Tout commence avec Aaronson, qui a pour habitude de faire son jogging quotidien autour d'un rond-point, et ce dans le même sens giratoire. Lorsqu'un matin il décide de prendre le rond-point à contre-sens, la mort le fauche, écrasé par Ashley qui va alors rencontrer Bauman et ainsi de suite jusqu'à l'apparition de notre héros, le vrai, Matteo, celui qui a perdu son emploi... Le lecteur est introduit dans un univers vertigineux semblable à celui de Lewis Carroll pour être ensuite précipité dans un monde halluciné à la façon d'un William Burroughs.
Les thèmes sont multiples, les personnages apparaissent et disparaissent, les surprises sont toujours détonantes et les ambiguïtés sont reines. Cette réflexion sur le monde contemporain démontre non sans humour que la raison s'arrête où la folie commence, que la vie n'est qu'une succession d'épisodes tragicomiques, et que les lois qui nous régissent sont souvent aussi justes qu'absurdes et ironiques.
Pour Gonçalo M. Tavares, aucun doute possible, le salut viendra du savoir et de la littérature.
RECOMMANDÉ PAR CULTURE-CHRONIQUE
Gonçalo M.Tavares est un écrivain qui aime approfondir l’examen du genre humain avec un goût certain pour la répétition. Les titres des romans de l’écrivain portugais renforce évidemment cette hypothèse : “Monsieur Valéry et la logique”, “Mr Calvino et la promenade”, “Mr Brecht et le succès”… Indubitablement Tavares apprécie les grands écrivains, et il va sans dire que son activité d’épistémologue n’est pas étrangère à son approche littéraire. Son dernier roman “Mattéo a perdu son emploi” constitue, à ce titre, une nouvelle étape dans l’oeuvre de M.Tavares. Il s’agit en effet d’une oeuvre à la fois étrange, ludique et profondément méditative qui suit une méthode tout à fait originale : chaque personnage rencontré à la fin d’un chapitre sera le protagoniste du suivant. Le lecteur va ainsi rencontrer pas moins de 25 personnages dont les destins sont liés de près ou de loin à travers des thématiques très variées.
Tout commence avec Aaronson, le premier personnage qui a pris l’habitude de faire son jogging quotidien autour d’un rond-point entre 7h et 7h30 toujours dans le même sens giratoire.
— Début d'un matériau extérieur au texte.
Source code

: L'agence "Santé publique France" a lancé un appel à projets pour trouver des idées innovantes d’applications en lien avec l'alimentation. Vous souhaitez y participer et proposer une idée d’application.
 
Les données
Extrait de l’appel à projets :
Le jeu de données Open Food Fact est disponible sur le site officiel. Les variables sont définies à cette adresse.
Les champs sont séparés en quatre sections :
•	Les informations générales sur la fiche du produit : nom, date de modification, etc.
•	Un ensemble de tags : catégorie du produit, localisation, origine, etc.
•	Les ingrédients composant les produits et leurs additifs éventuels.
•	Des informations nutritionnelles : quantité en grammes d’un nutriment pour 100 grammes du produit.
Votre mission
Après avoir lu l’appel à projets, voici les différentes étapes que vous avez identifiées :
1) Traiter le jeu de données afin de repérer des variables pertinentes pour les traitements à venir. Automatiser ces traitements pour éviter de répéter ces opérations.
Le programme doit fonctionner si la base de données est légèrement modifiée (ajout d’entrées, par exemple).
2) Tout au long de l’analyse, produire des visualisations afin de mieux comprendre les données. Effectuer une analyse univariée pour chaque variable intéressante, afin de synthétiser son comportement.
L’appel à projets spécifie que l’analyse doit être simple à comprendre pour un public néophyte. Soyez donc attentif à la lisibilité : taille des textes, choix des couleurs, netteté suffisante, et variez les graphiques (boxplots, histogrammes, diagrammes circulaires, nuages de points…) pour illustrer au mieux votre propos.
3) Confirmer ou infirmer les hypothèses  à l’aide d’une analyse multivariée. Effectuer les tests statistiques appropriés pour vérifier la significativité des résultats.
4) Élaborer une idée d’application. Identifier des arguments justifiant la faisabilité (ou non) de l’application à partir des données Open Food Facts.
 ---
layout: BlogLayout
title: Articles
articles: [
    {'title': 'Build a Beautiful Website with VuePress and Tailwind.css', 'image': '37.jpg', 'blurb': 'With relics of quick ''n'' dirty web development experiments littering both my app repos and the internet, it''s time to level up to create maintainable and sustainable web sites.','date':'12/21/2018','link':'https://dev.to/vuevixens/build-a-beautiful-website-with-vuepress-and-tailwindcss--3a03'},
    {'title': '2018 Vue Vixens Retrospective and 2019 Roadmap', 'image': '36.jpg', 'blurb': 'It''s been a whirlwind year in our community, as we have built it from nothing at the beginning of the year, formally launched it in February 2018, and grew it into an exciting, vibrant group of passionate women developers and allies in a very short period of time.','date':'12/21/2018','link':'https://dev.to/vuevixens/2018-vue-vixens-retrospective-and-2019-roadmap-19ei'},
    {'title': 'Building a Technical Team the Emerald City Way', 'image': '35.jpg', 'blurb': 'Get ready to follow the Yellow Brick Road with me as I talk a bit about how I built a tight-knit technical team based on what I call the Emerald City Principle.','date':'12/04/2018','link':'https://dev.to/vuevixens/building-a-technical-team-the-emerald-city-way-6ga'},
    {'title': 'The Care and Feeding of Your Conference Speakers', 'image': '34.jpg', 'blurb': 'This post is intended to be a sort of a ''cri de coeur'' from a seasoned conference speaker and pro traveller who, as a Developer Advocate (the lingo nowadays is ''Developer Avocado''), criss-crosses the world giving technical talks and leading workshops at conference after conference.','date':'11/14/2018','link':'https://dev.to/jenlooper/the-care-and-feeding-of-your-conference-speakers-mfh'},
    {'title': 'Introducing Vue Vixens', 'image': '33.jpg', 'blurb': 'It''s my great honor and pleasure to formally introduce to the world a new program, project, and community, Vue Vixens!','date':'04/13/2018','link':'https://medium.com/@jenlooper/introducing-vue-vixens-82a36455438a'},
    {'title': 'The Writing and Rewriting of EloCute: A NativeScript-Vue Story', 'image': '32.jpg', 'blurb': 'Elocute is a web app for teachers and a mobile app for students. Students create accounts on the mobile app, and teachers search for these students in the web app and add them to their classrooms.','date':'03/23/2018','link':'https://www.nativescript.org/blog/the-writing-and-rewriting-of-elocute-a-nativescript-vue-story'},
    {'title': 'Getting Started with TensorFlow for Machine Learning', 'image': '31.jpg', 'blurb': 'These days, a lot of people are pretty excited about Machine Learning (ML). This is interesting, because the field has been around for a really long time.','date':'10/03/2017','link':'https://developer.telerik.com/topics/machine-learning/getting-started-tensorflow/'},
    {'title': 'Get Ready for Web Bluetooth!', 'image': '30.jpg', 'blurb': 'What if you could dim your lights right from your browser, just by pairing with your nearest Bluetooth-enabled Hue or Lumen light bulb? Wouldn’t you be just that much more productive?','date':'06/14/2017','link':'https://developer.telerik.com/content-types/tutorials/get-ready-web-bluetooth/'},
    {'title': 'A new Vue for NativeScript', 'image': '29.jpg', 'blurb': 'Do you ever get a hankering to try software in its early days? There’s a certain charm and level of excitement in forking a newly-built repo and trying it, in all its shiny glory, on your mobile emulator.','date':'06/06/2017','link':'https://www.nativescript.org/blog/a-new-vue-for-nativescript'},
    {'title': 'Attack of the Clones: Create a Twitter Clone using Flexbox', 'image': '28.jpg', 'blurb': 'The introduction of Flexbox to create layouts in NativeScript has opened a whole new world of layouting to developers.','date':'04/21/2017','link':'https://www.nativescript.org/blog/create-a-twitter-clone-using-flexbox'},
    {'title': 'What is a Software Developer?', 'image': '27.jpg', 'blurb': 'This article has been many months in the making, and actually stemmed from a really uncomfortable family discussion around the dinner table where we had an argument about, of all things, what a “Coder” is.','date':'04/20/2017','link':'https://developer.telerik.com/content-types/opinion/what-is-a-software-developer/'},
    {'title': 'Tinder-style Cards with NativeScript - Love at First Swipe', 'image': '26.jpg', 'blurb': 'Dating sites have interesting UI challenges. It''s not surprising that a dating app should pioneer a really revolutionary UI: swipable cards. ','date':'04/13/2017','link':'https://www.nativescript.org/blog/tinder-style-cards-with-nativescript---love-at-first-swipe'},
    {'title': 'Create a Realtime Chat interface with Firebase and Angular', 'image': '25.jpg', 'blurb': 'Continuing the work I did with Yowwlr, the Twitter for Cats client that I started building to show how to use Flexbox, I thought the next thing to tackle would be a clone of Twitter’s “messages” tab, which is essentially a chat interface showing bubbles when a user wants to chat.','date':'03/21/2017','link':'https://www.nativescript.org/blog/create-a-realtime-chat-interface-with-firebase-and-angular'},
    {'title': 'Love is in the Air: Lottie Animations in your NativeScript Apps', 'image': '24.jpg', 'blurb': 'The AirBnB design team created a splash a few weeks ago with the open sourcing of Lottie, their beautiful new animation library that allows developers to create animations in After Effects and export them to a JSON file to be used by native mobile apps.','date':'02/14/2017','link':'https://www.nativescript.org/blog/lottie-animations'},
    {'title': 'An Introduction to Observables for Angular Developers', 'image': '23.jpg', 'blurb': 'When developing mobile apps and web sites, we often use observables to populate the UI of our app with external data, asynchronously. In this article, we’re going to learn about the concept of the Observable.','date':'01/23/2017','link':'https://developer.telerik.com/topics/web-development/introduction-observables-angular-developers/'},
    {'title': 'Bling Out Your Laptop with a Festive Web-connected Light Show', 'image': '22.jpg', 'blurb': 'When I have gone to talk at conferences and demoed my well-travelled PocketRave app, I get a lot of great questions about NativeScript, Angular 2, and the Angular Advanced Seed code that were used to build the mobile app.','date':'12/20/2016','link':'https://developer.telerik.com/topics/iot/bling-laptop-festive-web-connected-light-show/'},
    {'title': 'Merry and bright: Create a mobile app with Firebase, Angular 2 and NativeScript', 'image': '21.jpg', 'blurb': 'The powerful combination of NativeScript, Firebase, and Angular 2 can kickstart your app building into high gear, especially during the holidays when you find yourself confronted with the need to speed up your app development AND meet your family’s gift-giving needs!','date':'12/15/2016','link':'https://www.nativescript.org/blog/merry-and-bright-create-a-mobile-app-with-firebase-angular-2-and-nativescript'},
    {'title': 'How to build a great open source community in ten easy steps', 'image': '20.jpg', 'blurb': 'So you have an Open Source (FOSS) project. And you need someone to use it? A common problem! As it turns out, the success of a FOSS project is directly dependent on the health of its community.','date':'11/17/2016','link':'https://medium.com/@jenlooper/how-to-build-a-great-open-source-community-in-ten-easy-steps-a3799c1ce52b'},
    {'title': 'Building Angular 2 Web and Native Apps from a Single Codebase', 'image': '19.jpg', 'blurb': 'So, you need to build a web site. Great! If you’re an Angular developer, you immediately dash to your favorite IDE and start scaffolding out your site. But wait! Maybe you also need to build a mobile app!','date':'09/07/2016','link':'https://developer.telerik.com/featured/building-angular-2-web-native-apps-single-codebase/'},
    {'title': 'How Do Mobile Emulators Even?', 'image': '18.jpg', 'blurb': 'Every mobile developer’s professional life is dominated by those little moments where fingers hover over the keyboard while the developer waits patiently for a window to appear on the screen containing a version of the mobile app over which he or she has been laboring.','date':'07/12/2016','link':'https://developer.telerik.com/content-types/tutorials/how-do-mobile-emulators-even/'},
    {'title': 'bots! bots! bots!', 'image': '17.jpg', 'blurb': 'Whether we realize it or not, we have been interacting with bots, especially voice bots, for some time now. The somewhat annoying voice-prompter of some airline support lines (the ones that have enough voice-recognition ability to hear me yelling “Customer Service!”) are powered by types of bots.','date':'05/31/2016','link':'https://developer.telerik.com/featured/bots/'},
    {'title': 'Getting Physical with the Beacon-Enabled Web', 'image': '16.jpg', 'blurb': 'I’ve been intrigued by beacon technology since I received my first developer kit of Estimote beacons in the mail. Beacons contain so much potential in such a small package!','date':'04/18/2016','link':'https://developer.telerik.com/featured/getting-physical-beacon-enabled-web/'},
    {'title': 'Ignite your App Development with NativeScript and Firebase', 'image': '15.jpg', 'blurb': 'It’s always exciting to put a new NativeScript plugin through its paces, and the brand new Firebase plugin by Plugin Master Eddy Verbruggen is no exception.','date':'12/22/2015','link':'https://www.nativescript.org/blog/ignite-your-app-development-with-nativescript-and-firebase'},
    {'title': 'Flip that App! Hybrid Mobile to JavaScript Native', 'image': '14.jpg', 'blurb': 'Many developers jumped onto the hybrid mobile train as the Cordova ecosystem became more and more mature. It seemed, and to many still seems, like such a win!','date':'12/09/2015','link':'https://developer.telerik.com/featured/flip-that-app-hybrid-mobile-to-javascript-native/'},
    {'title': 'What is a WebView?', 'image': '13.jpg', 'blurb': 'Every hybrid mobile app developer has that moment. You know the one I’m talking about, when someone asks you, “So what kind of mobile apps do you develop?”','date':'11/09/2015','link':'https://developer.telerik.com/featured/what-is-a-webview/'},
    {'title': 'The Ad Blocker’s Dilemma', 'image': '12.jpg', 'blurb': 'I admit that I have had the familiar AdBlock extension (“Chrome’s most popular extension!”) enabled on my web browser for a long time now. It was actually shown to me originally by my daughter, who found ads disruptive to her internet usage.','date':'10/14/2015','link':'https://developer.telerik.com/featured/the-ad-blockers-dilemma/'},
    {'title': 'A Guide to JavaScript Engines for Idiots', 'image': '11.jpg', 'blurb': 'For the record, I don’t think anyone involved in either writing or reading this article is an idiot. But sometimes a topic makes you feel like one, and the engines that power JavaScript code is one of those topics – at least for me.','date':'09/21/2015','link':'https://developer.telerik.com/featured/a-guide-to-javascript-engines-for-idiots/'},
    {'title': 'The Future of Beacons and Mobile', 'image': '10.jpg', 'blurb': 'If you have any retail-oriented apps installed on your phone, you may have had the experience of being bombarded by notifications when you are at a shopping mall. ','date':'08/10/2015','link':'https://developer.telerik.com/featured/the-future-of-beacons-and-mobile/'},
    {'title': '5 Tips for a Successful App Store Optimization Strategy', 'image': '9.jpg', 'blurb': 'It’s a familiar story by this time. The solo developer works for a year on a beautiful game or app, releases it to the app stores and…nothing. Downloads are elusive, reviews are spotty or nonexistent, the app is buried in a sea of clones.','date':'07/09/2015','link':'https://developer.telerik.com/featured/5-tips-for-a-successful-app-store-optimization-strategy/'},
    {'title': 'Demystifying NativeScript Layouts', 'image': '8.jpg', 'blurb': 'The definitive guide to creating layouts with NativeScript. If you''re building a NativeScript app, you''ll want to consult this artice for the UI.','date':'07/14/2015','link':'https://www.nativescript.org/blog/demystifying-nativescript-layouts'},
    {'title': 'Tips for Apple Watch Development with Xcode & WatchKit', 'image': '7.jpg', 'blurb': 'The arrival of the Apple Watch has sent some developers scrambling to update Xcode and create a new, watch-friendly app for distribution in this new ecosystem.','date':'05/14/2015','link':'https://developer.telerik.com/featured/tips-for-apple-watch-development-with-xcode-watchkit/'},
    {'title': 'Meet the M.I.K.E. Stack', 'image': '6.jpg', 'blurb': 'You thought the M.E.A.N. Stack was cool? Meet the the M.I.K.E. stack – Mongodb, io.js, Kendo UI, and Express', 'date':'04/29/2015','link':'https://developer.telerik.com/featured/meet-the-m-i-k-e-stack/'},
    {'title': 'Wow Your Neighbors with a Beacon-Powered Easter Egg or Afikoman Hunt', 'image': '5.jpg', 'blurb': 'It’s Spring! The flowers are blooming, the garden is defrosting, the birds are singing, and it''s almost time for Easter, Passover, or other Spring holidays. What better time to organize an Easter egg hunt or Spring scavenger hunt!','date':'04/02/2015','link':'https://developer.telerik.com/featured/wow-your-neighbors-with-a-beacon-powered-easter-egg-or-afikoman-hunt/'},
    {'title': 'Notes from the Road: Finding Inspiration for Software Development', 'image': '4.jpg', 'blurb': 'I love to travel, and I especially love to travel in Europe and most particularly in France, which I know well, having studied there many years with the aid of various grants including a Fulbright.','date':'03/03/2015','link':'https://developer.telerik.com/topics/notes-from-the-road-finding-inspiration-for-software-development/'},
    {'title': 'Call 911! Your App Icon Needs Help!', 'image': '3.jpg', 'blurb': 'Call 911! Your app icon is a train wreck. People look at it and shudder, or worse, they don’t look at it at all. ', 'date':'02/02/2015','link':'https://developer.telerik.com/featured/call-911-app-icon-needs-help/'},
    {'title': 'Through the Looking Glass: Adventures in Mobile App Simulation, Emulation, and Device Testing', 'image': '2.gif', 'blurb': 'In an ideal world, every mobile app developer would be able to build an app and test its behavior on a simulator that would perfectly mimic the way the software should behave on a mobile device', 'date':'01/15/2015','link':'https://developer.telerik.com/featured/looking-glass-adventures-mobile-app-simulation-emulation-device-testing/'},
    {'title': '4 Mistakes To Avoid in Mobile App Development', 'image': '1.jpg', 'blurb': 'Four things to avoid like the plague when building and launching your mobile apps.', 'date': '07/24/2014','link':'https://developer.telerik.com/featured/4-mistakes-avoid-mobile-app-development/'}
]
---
Lorsqu’un matin, il décide de prendre le rond-point dans le sens contraire il est renversé par Ashley qui va alors rencontrer Bauman et ainsi de suite jusqu’à l’apparition de Mattéo qui a perdu son emploi. Le style de Tavares fluide et inspiré entraîne le lecteur dans un univers où la folie et la raison danse dans les bras l’une de l’autre. Il y a quelque chose de profondément britannique dans cette approche littéraire qui nous projette jusqu’aux limites de l’hallucination et du vertige. A noter que le texte est constellé de photos qui sont autant de pauses dans la narration. Enfin Gonçalo M.Tavares associe au récit une passionnante réflexion sur les évolutions de la société contemporaine dans un monde où règne la confusion.
“Mattéo a perdu son emploi” est un roman totalement hors norme, génial et profondément philosophique ; une de ces oeuvres baroques qui redonne à la littérature des vertus cathartiques à travers une succession d’épisodes tragi-comiques qui sont autant de prétextes à aphorismes jubilatoires et méditations lucides.